Luís Meloni e eu resolvemos fazer um experimento sobre o efeito do nosso curso de "Princípios de Microeconomia" sobre as crenças dos estudantes sobre vários temas relacionados à economia.
Esse é um curso introdutório para estudantes que, em geral, acabaram de ingressar na graduação de economia. É a primeira vértebra, por assim dizer, de uma coluna de cursos que ensinam teoria econômica.
DESENHO
O desenho é bem simples. Comparamos a distribuição dessas crenças depois do curso com a distribuição antes do curso -- digamos que essa diferença seja "D-A (com curso)".
Fazemos a mesma investigação com estudantes que não fizeram o curso. Essa diferença -- digamos que seja "D-A (sem curso)" -- nos permite saber a mudança nessas crenças atribuíveis a tudo que acontece ao longo de um semestre da vida universitária desses estudantes e que nada tem a ver com o curso.

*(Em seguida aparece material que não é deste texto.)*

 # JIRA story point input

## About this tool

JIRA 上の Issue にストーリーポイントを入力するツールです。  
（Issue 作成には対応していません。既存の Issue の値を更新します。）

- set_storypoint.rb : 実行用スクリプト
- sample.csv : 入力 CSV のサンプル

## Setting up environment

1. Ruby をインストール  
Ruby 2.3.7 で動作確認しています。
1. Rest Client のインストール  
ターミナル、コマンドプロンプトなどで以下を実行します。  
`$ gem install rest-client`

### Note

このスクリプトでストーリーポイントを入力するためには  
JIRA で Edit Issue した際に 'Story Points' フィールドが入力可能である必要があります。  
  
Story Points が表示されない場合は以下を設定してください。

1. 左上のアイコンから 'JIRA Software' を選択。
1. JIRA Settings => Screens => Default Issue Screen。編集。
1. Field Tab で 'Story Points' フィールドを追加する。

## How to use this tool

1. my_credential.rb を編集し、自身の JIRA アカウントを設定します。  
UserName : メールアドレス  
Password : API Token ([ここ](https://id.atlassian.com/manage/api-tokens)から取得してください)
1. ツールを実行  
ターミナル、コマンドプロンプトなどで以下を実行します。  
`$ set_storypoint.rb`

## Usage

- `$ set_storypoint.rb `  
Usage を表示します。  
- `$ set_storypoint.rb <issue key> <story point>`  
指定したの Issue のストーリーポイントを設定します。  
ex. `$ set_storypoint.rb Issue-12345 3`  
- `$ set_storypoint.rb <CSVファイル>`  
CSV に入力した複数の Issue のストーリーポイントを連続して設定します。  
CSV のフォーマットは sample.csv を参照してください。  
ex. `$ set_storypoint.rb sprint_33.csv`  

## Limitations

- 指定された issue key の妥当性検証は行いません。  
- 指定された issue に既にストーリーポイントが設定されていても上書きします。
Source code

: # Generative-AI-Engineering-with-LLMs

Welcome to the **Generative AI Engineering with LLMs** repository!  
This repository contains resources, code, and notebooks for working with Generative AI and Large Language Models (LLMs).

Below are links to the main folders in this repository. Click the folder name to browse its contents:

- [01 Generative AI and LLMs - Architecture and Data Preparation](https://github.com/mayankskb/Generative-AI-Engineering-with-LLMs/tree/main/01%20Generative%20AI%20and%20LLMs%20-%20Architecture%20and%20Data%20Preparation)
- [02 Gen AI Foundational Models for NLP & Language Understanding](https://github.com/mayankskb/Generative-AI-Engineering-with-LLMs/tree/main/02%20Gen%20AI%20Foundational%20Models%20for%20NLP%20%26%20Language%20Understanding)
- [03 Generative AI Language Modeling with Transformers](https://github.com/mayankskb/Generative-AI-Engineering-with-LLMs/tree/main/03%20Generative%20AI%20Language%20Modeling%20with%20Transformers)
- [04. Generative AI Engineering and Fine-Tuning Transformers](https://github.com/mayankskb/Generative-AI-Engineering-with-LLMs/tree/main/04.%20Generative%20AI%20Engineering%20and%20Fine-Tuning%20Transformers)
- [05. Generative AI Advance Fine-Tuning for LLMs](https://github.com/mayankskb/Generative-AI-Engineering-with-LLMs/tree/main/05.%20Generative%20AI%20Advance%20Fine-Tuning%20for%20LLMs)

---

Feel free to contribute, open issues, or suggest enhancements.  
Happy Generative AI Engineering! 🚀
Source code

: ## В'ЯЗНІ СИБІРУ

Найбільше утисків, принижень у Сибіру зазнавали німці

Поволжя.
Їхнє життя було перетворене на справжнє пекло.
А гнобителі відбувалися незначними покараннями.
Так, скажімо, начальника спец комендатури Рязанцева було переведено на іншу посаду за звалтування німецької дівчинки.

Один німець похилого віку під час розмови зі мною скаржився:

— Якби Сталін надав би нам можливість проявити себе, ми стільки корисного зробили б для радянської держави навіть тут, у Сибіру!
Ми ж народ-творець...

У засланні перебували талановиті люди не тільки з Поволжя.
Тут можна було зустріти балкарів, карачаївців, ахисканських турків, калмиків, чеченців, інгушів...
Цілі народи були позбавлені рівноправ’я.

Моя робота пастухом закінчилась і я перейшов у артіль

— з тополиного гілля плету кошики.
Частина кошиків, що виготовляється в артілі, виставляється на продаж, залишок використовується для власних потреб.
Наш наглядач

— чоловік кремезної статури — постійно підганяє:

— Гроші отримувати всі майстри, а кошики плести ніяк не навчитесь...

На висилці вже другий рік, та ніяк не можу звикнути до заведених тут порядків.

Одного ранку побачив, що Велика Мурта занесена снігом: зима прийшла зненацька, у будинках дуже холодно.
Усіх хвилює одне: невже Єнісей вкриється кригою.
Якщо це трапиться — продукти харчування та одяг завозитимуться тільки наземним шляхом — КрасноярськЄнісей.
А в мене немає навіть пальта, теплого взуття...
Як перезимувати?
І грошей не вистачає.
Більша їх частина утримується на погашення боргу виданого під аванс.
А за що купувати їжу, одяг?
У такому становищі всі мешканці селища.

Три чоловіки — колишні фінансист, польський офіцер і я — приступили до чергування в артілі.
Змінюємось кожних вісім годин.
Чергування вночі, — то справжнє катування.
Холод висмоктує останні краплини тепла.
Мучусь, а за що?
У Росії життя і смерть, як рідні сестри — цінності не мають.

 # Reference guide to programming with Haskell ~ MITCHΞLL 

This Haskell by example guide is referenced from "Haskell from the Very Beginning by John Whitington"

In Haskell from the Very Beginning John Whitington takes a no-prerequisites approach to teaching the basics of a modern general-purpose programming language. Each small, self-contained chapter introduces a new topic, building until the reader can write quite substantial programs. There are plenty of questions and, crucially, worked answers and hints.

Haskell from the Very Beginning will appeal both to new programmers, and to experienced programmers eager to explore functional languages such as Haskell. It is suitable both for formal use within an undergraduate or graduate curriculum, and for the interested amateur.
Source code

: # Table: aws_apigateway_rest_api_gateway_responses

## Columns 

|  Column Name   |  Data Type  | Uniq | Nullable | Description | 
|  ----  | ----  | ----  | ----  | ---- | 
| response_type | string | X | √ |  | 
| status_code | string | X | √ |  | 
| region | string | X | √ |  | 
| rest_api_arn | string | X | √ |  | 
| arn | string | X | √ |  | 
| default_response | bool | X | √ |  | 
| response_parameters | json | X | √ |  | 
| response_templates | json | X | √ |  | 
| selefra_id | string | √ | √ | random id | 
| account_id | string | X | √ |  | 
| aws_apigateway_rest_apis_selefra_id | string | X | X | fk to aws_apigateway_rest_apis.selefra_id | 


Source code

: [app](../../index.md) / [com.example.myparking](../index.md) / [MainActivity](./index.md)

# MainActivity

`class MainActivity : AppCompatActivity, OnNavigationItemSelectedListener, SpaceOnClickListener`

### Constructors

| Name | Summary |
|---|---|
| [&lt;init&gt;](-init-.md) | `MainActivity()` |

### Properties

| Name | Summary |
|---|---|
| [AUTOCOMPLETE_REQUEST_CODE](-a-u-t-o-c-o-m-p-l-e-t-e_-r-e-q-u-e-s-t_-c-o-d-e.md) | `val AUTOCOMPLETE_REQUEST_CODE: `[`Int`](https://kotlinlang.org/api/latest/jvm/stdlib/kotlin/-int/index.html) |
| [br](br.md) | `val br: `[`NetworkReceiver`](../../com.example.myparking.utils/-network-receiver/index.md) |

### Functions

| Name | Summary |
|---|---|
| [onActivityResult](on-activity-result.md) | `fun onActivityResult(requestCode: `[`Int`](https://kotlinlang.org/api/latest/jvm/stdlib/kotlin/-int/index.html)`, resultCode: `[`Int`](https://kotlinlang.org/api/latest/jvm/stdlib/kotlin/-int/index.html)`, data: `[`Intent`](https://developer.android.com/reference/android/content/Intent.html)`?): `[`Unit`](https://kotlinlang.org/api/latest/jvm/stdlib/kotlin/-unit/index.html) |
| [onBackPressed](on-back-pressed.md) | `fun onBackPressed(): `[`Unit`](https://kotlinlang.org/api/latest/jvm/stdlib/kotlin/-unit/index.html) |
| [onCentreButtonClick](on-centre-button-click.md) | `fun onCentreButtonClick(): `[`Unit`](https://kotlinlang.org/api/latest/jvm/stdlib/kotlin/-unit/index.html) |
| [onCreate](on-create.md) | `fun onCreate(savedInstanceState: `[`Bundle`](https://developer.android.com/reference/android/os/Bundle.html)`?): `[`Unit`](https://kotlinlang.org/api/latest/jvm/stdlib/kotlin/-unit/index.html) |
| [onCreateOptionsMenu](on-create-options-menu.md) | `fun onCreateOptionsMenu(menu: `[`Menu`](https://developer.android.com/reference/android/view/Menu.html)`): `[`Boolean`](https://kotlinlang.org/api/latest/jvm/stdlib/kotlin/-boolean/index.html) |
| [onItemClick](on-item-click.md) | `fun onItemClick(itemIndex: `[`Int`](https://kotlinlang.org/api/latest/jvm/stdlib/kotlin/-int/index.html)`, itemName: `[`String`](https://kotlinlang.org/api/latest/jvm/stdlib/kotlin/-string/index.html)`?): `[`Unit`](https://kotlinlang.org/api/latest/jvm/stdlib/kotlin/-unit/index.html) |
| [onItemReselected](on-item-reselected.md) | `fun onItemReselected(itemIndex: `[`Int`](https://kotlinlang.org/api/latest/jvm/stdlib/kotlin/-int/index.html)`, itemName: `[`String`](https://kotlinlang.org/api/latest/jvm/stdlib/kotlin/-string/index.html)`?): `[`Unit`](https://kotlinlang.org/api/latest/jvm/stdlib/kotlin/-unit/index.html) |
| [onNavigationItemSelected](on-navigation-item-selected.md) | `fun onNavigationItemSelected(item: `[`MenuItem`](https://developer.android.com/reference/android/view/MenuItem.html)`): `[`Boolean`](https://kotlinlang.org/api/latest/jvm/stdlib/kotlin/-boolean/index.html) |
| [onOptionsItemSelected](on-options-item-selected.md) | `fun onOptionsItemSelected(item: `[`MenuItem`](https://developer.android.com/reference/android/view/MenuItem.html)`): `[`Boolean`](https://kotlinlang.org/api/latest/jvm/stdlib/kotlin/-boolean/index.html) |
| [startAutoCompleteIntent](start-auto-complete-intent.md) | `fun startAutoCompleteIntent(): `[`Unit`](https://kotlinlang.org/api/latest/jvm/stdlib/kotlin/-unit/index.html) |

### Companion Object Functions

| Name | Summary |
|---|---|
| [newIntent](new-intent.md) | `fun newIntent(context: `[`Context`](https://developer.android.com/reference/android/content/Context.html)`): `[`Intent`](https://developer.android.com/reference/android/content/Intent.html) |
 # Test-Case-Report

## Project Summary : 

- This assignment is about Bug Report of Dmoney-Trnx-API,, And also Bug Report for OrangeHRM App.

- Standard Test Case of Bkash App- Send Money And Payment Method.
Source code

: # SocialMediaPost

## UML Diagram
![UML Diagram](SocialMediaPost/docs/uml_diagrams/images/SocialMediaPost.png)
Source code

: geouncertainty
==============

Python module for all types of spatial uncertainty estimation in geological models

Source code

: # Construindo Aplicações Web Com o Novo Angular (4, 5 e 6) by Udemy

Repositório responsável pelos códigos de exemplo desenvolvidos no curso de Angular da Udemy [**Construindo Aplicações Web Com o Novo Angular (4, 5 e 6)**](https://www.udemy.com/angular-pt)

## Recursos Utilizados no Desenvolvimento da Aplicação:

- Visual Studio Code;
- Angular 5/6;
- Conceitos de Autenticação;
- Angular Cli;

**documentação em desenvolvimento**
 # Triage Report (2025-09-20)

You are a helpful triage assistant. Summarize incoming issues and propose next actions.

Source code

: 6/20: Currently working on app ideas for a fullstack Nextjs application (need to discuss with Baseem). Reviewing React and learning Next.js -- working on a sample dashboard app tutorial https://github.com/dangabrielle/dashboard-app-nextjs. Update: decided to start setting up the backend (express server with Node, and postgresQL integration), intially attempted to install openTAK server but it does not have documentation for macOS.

Uma estimativa do efeito do curso seria medida então pela diferença entre "D-A (com curso)" (tratamento) e "D-A (sem curso)" (controle) -- o que a gente chama de "diferenças-em-diferenças".
PRELIMINARES
Vai levar um tempo até construirmos uma boa amostra. Mas alguns resultados preliminares das estatísticas de algumas respostas já sugerem -- na olhadela -- que o curso tem efeitos interessantes.
Nas figuras abaixo, por exemplo, a concordância com a ideia (i) de que é "injusto" o preço subir depois de um desastre e a ideia (ii) de que o salário mínimo é inofensivo para o nível de emprego dos mais jovens parece ter sido significativamente afetada pelo conteúdo do curso.
Ufa! Ainda bem.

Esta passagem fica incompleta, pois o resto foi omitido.